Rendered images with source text
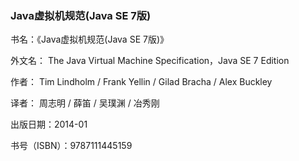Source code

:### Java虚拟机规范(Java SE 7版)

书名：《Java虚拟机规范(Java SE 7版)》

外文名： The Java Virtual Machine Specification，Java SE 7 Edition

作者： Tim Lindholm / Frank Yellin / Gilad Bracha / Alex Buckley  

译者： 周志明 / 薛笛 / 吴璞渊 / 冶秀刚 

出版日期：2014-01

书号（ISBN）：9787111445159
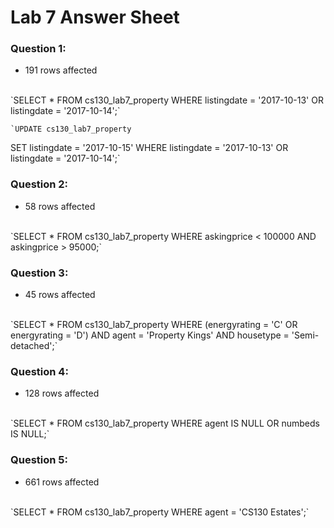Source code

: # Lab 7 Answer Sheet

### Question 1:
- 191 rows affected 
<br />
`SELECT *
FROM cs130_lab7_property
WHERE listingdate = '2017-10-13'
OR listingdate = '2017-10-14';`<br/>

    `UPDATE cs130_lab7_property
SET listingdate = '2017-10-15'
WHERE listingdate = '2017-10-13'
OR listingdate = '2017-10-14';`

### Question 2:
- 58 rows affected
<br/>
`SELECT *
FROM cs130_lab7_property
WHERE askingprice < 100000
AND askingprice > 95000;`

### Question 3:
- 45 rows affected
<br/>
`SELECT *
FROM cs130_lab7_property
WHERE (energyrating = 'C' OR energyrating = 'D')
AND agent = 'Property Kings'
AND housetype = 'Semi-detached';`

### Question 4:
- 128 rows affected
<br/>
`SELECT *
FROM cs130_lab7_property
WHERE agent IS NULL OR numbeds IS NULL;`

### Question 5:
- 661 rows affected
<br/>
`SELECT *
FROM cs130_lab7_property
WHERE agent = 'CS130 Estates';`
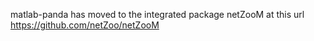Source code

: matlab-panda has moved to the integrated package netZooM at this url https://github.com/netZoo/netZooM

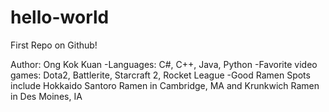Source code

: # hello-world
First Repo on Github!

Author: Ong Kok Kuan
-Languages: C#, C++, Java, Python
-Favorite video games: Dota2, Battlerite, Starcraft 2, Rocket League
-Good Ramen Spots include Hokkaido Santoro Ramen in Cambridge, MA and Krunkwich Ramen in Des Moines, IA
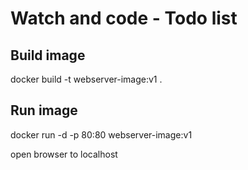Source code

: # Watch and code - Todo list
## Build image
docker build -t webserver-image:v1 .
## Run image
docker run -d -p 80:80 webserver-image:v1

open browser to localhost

**TO DO:**
Please write out every entry exactly, but skip the pictures.

**WRITTEN SOLUTION:**
Source code

:### Java虚拟机规范(Java SE 7版)

书名：《Java虚拟机规范(Java SE 7版)》

外文名： The Java Virtual Machine Specification，Java SE 7 Edition

作者： Tim Lindholm / Frank Yellin / Gilad Bracha / Alex Buckley  

译者： 周志明 / 薛笛 / 吴璞渊 / 冶秀刚 

出版日期：2014-01

书号（ISBN）：9787111445159
Source code

: # Lab 7 Answer Sheet

### Question 1:
- 191 rows affected 
<br />
`SELECT *
FROM cs130_lab7_property
WHERE listingdate = '2017-10-13'
OR listingdate = '2017-10-14';`<br/>

    `UPDATE cs130_lab7_property
SET listingdate = '2017-10-15'
WHERE listingdate = '2017-10-13'
OR listingdate = '2017-10-14';`

### Question 2:
- 58 rows affected
<br/>
`SELECT *
FROM cs130_lab7_property
WHERE askingprice < 100000
AND askingprice > 95000;`

### Question 3:
- 45 rows affected
<br/>
`SELECT *
FROM cs130_lab7_property
WHERE (energyrating = 'C' OR energyrating = 'D')
AND agent = 'Property Kings'
AND housetype = 'Semi-detached';`

### Question 4:
- 128 rows affected
<br/>
`SELECT *
FROM cs130_lab7_property
WHERE agent IS NULL OR numbeds IS NULL;`

### Question 5:
- 661 rows affected
<br/>
`SELECT *
FROM cs130_lab7_property
WHERE agent = 'CS130 Estates';`
Source code

: matlab-panda has moved to the integrated package netZooM at this url https://github.com/netZoo/netZooM

Source code

: # hello-world
First Repo on Github!

Author: Ong Kok Kuan
-Languages: C#, C++, Java, Python
-Favorite video games: Dota2, Battlerite, Starcraft 2, Rocket League
-Good Ramen Spots include Hokkaido Santoro Ramen in Cambridge, MA and Krunkwich Ramen in Des Moines, IA
Source code

: # Watch and code - Todo list
## Build image
docker build -t webserver-image:v1 .
## Run image
docker run -d -p 80:80 webserver-image:v1

open browser to localhost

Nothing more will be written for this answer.